• About this task:
Only the lines from the one containing "## python3 documentstats.py document.txt" through the one containing "and inhabit symbols" should be printed, exactly as they appear below, with both ends included.

[Stored data]
______________________________

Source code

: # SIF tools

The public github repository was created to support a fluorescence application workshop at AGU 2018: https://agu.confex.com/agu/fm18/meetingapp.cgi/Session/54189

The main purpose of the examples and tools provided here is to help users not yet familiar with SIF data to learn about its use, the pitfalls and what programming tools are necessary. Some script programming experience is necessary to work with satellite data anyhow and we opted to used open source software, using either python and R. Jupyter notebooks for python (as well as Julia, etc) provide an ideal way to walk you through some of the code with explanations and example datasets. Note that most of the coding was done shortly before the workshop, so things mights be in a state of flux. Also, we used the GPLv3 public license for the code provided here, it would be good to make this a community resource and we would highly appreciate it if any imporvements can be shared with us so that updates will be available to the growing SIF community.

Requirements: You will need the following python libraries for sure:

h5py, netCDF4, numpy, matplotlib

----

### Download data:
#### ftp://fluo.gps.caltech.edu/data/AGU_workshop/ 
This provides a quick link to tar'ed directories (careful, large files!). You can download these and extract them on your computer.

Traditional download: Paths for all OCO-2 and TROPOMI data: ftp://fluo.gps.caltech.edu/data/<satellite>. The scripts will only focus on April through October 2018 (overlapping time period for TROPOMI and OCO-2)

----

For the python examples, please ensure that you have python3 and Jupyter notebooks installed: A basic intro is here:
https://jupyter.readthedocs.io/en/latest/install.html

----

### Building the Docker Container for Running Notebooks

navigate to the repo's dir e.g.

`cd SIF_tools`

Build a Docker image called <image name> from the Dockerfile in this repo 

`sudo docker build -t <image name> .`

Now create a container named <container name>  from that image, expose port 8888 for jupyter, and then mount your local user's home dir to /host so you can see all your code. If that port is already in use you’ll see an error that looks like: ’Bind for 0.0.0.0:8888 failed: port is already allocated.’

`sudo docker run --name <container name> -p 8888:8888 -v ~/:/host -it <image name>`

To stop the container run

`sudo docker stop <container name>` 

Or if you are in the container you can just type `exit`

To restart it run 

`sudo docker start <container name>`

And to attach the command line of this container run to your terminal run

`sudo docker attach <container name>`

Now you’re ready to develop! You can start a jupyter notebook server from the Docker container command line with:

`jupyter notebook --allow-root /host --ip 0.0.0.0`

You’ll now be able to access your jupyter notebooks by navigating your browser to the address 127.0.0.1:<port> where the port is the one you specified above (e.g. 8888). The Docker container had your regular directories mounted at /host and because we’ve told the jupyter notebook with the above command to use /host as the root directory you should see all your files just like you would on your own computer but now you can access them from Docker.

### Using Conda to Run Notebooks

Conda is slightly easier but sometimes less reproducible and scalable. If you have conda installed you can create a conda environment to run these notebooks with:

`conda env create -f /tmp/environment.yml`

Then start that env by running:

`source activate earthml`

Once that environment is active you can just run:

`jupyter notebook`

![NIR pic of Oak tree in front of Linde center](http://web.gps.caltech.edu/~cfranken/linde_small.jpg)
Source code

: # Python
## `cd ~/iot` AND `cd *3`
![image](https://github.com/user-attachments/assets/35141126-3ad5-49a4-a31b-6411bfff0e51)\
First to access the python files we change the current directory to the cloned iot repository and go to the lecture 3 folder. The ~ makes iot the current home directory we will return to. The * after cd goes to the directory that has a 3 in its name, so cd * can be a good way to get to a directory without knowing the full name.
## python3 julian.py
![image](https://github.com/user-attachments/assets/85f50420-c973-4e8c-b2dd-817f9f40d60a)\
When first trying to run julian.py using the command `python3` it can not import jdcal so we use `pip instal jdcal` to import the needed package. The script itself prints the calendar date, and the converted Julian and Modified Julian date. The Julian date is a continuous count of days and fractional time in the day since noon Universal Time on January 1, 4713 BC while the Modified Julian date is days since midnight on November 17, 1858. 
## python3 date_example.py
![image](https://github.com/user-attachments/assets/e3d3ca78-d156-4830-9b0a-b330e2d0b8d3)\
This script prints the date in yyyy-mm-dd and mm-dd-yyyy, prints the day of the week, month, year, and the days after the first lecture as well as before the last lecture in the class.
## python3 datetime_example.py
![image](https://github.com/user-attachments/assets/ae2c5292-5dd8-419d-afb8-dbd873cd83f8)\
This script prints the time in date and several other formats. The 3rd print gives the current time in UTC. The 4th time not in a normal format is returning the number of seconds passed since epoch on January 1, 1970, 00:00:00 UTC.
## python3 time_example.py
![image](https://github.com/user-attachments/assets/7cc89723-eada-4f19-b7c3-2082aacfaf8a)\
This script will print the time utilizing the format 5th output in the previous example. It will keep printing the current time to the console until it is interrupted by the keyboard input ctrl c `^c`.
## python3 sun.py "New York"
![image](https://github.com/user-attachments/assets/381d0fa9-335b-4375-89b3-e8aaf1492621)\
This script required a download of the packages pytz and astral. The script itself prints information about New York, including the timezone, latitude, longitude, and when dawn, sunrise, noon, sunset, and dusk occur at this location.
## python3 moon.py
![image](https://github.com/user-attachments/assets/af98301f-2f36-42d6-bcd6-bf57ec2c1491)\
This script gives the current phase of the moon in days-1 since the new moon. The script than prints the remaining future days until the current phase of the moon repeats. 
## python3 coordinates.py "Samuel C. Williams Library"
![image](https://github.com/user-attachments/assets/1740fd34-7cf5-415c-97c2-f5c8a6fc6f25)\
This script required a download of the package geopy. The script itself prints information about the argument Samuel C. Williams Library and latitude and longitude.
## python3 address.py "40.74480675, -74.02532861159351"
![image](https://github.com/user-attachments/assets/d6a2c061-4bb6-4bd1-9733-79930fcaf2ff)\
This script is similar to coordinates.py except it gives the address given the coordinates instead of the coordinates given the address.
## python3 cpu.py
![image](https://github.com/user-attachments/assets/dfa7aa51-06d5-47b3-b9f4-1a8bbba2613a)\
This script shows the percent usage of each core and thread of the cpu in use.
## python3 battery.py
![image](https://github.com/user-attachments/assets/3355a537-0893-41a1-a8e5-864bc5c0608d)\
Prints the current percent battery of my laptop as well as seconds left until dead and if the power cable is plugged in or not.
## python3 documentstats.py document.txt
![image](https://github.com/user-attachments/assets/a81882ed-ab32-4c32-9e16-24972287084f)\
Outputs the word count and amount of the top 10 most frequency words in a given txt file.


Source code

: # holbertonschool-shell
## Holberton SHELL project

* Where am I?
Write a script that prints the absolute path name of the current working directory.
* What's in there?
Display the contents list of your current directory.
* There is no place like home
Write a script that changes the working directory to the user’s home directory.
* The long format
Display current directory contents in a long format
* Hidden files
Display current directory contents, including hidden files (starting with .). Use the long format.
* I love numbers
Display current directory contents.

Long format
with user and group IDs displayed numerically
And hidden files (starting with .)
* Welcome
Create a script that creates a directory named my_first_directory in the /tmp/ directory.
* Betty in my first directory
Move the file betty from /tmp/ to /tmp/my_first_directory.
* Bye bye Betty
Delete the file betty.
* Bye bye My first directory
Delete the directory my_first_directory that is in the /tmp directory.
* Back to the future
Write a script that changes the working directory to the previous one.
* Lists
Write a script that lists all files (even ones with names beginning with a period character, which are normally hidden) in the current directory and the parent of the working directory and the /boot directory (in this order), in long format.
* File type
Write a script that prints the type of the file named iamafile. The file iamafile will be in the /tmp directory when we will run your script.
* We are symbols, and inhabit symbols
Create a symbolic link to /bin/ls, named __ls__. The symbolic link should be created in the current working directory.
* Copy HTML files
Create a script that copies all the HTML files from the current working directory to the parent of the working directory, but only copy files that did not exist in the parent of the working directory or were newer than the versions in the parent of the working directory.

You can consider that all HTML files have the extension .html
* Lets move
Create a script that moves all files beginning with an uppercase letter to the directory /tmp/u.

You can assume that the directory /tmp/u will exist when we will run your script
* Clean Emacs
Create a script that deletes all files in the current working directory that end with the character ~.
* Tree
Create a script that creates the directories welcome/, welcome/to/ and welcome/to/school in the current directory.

______________________________

• Exercise output:
## python3 documentstats.py document.txt
![image](https://github.com/user-attachments/assets/a81882ed-ab32-4c32-9e16-24972287084f)\
Outputs the word count and amount of the top 10 most frequency words in a given txt file.


Source code

: # holbertonschool-shell
## Holberton SHELL project

* Where am I?
Write a script that prints the absolute path name of the current working directory.
* What's in there?
Display the contents list of your current directory.
* There is no place like home
Write a script that changes the working directory to the user’s home directory.
* The long format
Display current directory contents in a long format
* Hidden files
Display current directory contents, including hidden files (starting with .). Use the long format.
* I love numbers
Display current directory contents.

Long format
with user and group IDs displayed numerically
And hidden files (starting with .)
* Welcome
Create a script that creates a directory named my_first_directory in the /tmp/ directory.
* Betty in my first directory
Move the file betty from /tmp/ to /tmp/my_first_directory.
* Bye bye Betty
Delete the file betty.
* Bye bye My first directory
Delete the directory my_first_directory that is in the /tmp directory.
* Back to the future
Write a script that changes the working directory to the previous one.
* Lists
Write a script that lists all files (even ones with names beginning with a period character, which are normally hidden) in the current directory and the parent of the working directory and the /boot directory (in this order), in long format.
* File type
Write a script that prints the type of the file named iamafile. The file iamafile will be in the /tmp directory when we will run your script.
* We are symbols, and inhabit symbols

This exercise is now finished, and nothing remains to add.